Start of Exercise materials

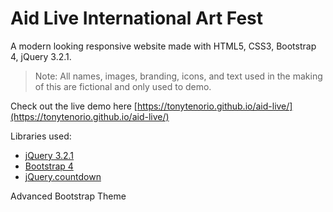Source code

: # Aid Live International Art Fest

A  modern looking responsive website made with HTML5, CSS3, Bootstrap 4, jQuery 3.2.1.

> Note: All names, images, branding, icons, and text used in the making of this are fictional and only used to demo.

Check out the live demo here [https://tonytenorio.github.io/aid-live/](https://tonytenorio.github.io/aid-live/)

Libraries used:

- [jQuery 3.2.1](http://jquery.com/)
- [Bootstrap 4](https://v4-alpha.getbootstrap.com/)
- [jQuery.countdown](http://hilios.github.io/jQuery.countdown/)

Advanced Bootstrap Theme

End of Exercise materials

◆ Exercise prompt
Repeat the listing word for word. Leave images out.

◆ Solution to the problem
Source code

: # Aid Live International Art Fest

A  modern looking responsive website made with HTML5, CSS3, Bootstrap 4, jQuery 3.2.1.

> Note: All names, images, branding, icons, and text used in the making of this are fictional and only used to demo.

Check out the live demo here [https://tonytenorio.github.io/aid-live/](https://tonytenorio.github.io/aid-live/)

Libraries used:

- [jQuery 3.2.1](http://jquery.com/)
- [Bootstrap 4](https://v4-alpha.getbootstrap.com/)
- [jQuery.countdown](http://hilios.github.io/jQuery.countdown/)

Advanced Bootstrap Theme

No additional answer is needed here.